[Provided data]
####################

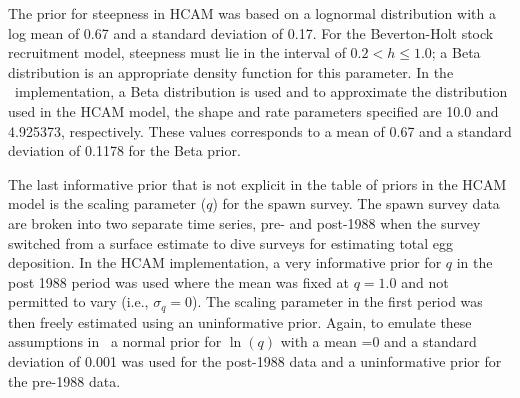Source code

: The prior for steepness in  HCAM  was based on a lognormal distribution with a log mean of 0.67 and a standard deviation of 0.17.  For the Beverton-Holt stock recruitment model, steepness must lie in the interval of  $0.2<h\leq1.0$; a Beta distribution is an appropriate density function for this parameter. In the \iscam\ implementation, a Beta distribution is used and to approximate the distribution used in the HCAM model, the shape and rate parameters specified are 10.0 and 4.925373, respectively.  These values corresponds to a mean of 0.67 and a standard deviation of 0.1178 for the Beta prior.

The last informative prior that is not explicit in the table of priors in the HCAM model is the scaling parameter ($q$) for the spawn survey.  The spawn survey data are broken into two separate time series, pre- and post-1988 when the survey switched from a surface estimate to dive surveys for estimating total egg deposition.  In the HCAM implementation, a very informative prior for $q$ in the post 1988 period was used where the mean was fixed at $q=1.0$ and not permitted to vary (i.e., $\sigma_q=0$).  The scaling parameter in the first period was then freely estimated using an uninformative prior. Again, to emulate these assumptions in  \iscam\  a normal prior for $\ln(q)$ with a mean =0 and a standard deviation of 0.001 was used for the post-1988 data and a uninformative prior for the pre-1988 data.

		
%	
%	

	
	
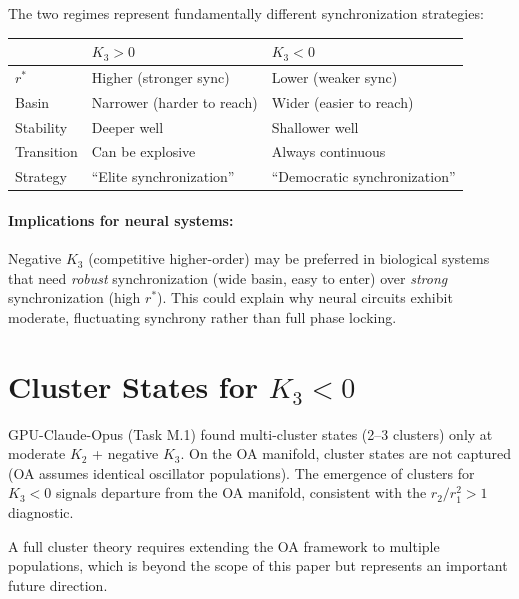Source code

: \documentclass[11pt]{article}
\begin{document}
The two regimes represent fundamentally different synchronization strategies:

\begin{center}
\begin{tabular}{lll}
  & $K_3 > 0$ & $K_3 < 0$ \\
\hline
  $r^*$ & Higher (stronger sync) & Lower (weaker sync) \\
  Basin & Narrower (harder to reach) & Wider (easier to reach) \\
  Stability & Deeper well & Shallower well \\
  Transition & Can be explosive & Always continuous \\
  Strategy & ``Elite synchronization'' & ``Democratic synchronization'' \\
\end{tabular}
\end{center}

\paragraph{Implications for neural systems:}
Negative $K_3$ (competitive higher-order) may be preferred in biological
systems that need \emph{robust} synchronization (wide basin, easy to enter)
over \emph{strong} synchronization (high $r^*$).  This could explain why
neural circuits exhibit moderate, fluctuating synchrony rather than full
phase locking.

\section{Cluster States for $K_3 < 0$}

GPU-Claude-Opus (Task M.1) found multi-cluster states (2--3 clusters) only
at moderate $K_2$ + negative $K_3$.  On the OA manifold, cluster states are
not captured (OA assumes identical oscillator populations).  The emergence
of clusters for $K_3<0$ signals departure from the OA manifold, consistent
with the $r_2/r_1^2 > 1$ diagnostic.

A full cluster theory requires extending the OA framework to multiple
populations, which is beyond the scope of this paper but represents an
important future direction.
\end{document}
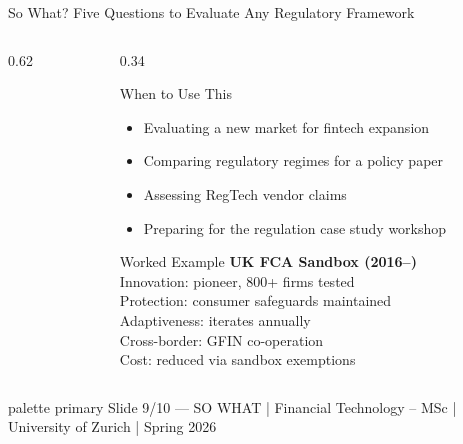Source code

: \documentclass[aspectratio=169, 11pt]{beamer}
\newcommand{\bottomnote}[1]{%
  \vfill
  \begin{beamercolorbox}[wd=\textwidth,ht=2ex,dp=1ex]{palette primary}
    \tiny\hspace{1em}#1
  \end{beamercolorbox}}
\begin{document}
\begin{frame}{So What? Five Questions to Evaluate Any Regulatory Framework}
\begin{columns}[T]
\begin{column}{0.62\textwidth}

\end{column}
\begin{column}{0.34\textwidth}
\vspace{0.2em}
\begin{block}{When to Use This}
\scriptsize
\begin{itemize}
  \item Evaluating a new market for fintech expansion
  \item Comparing regulatory regimes for a policy paper
  \item Assessing RegTech vendor claims
  \item Preparing for the regulation case study workshop
\end{itemize}
\end{block}
\vspace{0.2em}
\begin{exampleblock}{Worked Example}
\scriptsize
\textbf{UK FCA Sandbox (2016--)}\\
Innovation: pioneer, 800+ firms tested\\
Protection: consumer safeguards maintained\\
Adaptiveness: iterates annually\\
Cross-border: GFIN co-operation\\
Cost: reduced via sandbox exemptions
\end{exampleblock}
\end{column}
\end{columns}

\bottomnote{Slide 9/10 --- SO WHAT | Financial Technology -- MSc | University of Zurich | Spring 2026}
\end{frame}
\end{document}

####################

[What this task involves] Give the number of lines in the material above that contain the word "from", and add nothing.

[Answer] 2